── Dataset ──
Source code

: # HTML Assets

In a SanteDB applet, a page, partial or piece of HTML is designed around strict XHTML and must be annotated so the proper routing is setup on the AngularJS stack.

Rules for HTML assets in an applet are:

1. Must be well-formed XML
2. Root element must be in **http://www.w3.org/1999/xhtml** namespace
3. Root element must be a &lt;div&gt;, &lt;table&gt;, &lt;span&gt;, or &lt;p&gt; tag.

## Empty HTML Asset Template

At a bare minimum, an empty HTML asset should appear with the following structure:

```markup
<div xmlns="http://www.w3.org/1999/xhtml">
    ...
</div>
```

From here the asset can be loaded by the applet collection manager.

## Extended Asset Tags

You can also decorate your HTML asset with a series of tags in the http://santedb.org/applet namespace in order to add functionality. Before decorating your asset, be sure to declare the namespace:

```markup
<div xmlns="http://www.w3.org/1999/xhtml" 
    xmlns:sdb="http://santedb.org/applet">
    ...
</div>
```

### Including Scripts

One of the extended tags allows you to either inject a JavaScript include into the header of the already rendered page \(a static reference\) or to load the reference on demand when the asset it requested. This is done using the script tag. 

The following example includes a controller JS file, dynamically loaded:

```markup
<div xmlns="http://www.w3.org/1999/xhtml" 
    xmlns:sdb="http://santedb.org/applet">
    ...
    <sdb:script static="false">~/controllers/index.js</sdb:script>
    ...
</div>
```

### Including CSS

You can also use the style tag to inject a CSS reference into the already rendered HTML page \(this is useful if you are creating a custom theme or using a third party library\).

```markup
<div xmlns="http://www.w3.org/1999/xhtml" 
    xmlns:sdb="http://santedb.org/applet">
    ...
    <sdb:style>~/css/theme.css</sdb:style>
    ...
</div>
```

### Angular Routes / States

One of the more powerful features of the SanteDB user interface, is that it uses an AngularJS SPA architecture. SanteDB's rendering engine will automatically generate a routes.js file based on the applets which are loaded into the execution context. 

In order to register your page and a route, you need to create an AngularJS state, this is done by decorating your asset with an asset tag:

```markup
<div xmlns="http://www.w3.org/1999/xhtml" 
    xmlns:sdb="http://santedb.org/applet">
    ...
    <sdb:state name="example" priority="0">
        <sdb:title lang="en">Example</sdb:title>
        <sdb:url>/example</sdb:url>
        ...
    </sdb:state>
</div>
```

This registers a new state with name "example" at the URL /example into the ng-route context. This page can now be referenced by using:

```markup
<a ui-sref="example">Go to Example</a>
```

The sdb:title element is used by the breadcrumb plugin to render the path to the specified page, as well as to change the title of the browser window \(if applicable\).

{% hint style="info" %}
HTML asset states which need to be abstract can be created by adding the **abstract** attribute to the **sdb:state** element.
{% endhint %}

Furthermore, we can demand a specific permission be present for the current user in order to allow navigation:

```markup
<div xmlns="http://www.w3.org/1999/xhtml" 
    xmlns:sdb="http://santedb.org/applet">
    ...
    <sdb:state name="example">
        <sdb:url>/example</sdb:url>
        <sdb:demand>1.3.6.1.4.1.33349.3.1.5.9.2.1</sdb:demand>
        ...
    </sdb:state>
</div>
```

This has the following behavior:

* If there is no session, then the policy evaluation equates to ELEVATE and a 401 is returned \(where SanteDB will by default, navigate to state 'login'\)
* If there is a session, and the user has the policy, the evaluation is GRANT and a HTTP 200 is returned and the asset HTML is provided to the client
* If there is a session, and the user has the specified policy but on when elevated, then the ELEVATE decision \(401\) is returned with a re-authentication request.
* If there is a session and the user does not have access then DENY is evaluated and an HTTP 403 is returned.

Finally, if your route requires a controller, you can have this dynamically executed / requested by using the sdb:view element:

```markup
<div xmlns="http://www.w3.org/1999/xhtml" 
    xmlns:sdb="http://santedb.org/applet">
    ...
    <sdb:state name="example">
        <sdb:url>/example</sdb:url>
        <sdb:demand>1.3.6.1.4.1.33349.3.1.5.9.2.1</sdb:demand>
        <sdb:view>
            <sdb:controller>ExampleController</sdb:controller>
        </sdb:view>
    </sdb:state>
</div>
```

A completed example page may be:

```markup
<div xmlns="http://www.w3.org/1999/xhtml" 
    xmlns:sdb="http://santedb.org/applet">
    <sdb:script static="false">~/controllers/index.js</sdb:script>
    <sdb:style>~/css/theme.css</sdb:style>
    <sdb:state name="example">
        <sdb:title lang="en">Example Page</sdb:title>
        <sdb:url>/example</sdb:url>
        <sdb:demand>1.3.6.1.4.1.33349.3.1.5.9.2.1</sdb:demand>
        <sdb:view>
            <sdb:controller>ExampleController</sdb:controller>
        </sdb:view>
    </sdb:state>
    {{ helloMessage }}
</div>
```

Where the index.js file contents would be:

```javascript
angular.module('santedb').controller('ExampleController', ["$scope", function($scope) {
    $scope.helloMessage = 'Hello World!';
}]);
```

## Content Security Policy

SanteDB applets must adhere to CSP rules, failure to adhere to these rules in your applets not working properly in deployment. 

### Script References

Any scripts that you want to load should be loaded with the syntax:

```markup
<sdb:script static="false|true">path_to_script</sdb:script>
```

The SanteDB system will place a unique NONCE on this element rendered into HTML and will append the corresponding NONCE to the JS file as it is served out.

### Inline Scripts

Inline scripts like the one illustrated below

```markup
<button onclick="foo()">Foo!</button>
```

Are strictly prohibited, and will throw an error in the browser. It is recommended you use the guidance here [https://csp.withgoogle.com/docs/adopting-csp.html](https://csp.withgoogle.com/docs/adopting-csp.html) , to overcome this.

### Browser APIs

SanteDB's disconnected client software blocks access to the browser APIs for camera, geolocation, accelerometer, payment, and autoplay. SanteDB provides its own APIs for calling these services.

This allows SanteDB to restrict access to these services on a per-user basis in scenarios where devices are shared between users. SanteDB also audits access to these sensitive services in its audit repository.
───
• What is required:
Output all of the data exactly.

• Reply to the task:
Source code

: # HTML Assets

In a SanteDB applet, a page, partial or piece of HTML is designed around strict XHTML and must be annotated so the proper routing is setup on the AngularJS stack.

Rules for HTML assets in an applet are:

1. Must be well-formed XML
2. Root element must be in **http://www.w3.org/1999/xhtml** namespace
3. Root element must be a &lt;div&gt;, &lt;table&gt;, &lt;span&gt;, or &lt;p&gt; tag.

## Empty HTML Asset Template

At a bare minimum, an empty HTML asset should appear with the following structure:

```markup
<div xmlns="http://www.w3.org/1999/xhtml">
    ...
</div>
```

From here the asset can be loaded by the applet collection manager.

## Extended Asset Tags

You can also decorate your HTML asset with a series of tags in the http://santedb.org/applet namespace in order to add functionality. Before decorating your asset, be sure to declare the namespace:

```markup
<div xmlns="http://www.w3.org/1999/xhtml" 
    xmlns:sdb="http://santedb.org/applet">
    ...
</div>
```

### Including Scripts

One of the extended tags allows you to either inject a JavaScript include into the header of the already rendered page \(a static reference\) or to load the reference on demand when the asset it requested. This is done using the script tag. 

The following example includes a controller JS file, dynamically loaded:

```markup
<div xmlns="http://www.w3.org/1999/xhtml" 
    xmlns:sdb="http://santedb.org/applet">
    ...
    <sdb:script static="false">~/controllers/index.js</sdb:script>
    ...
</div>
```

### Including CSS

You can also use the style tag to inject a CSS reference into the already rendered HTML page \(this is useful if you are creating a custom theme or using a third party library\).

```markup
<div xmlns="http://www.w3.org/1999/xhtml" 
    xmlns:sdb="http://santedb.org/applet">
    ...
    <sdb:style>~/css/theme.css</sdb:style>
    ...
</div>
```

### Angular Routes / States

One of the more powerful features of the SanteDB user interface, is that it uses an AngularJS SPA architecture. SanteDB's rendering engine will automatically generate a routes.js file based on the applets which are loaded into the execution context. 

In order to register your page and a route, you need to create an AngularJS state, this is done by decorating your asset with an asset tag:

```markup
<div xmlns="http://www.w3.org/1999/xhtml" 
    xmlns:sdb="http://santedb.org/applet">
    ...
    <sdb:state name="example" priority="0">
        <sdb:title lang="en">Example</sdb:title>
        <sdb:url>/example</sdb:url>
        ...
    </sdb:state>
</div>
```

This registers a new state with name "example" at the URL /example into the ng-route context. This page can now be referenced by using:

```markup
<a ui-sref="example">Go to Example</a>
```

The sdb:title element is used by the breadcrumb plugin to render the path to the specified page, as well as to change the title of the browser window \(if applicable\).

{% hint style="info" %}
HTML asset states which need to be abstract can be created by adding the **abstract** attribute to the **sdb:state** element.
{% endhint %}

Furthermore, we can demand a specific permission be present for the current user in order to allow navigation:

```markup
<div xmlns="http://www.w3.org/1999/xhtml" 
    xmlns:sdb="http://santedb.org/applet">
    ...
    <sdb:state name="example">
        <sdb:url>/example</sdb:url>
        <sdb:demand>1.3.6.1.4.1.33349.3.1.5.9.2.1</sdb:demand>
        ...
    </sdb:state>
</div>
```

This has the following behavior:

* If there is no session, then the policy evaluation equates to ELEVATE and a 401 is returned \(where SanteDB will by default, navigate to state 'login'\)
* If there is a session, and the user has the policy, the evaluation is GRANT and a HTTP 200 is returned and the asset HTML is provided to the client
* If there is a session, and the user has the specified policy but on when elevated, then the ELEVATE decision \(401\) is returned with a re-authentication request.
* If there is a session and the user does not have access then DENY is evaluated and an HTTP 403 is returned.

Finally, if your route requires a controller, you can have this dynamically executed / requested by using the sdb:view element:

```markup
<div xmlns="http://www.w3.org/1999/xhtml" 
    xmlns:sdb="http://santedb.org/applet">
    ...
    <sdb:state name="example">
        <sdb:url>/example</sdb:url>
        <sdb:demand>1.3.6.1.4.1.33349.3.1.5.9.2.1</sdb:demand>
        <sdb:view>
            <sdb:controller>ExampleController</sdb:controller>
        </sdb:view>
    </sdb:state>
</div>
```

A completed example page may be:

```markup
<div xmlns="http://www.w3.org/1999/xhtml" 
    xmlns:sdb="http://santedb.org/applet">
    <sdb:script static="false">~/controllers/index.js</sdb:script>
    <sdb:style>~/css/theme.css</sdb:style>
    <sdb:state name="example">
        <sdb:title lang="en">Example Page</sdb:title>
        <sdb:url>/example</sdb:url>
        <sdb:demand>1.3.6.1.4.1.33349.3.1.5.9.2.1</sdb:demand>
        <sdb:view>
            <sdb:controller>ExampleController</sdb:controller>
        </sdb:view>
    </sdb:state>
    {{ helloMessage }}
</div>
```

Where the index.js file contents would be:

```javascript
angular.module('santedb').controller('ExampleController', ["$scope", function($scope) {
    $scope.helloMessage = 'Hello World!';
}]);
```

## Content Security Policy

SanteDB applets must adhere to CSP rules, failure to adhere to these rules in your applets not working properly in deployment. 

### Script References

Any scripts that you want to load should be loaded with the syntax:

```markup
<sdb:script static="false|true">path_to_script</sdb:script>
```

The SanteDB system will place a unique NONCE on this element rendered into HTML and will append the corresponding NONCE to the JS file as it is served out.

### Inline Scripts

Inline scripts like the one illustrated below

```markup
<button onclick="foo()">Foo!</button>
```

Are strictly prohibited, and will throw an error in the browser. It is recommended you use the guidance here [https://csp.withgoogle.com/docs/adopting-csp.html](https://csp.withgoogle.com/docs/adopting-csp.html) , to overcome this.

### Browser APIs

SanteDB's disconnected client software blocks access to the browser APIs for camera, geolocation, accelerometer, payment, and autoplay. SanteDB provides its own APIs for calling these services.

This allows SanteDB to restrict access to these services on a per-user basis in scenarios where devices are shared between users. SanteDB also audits access to these sensitive services in its audit repository.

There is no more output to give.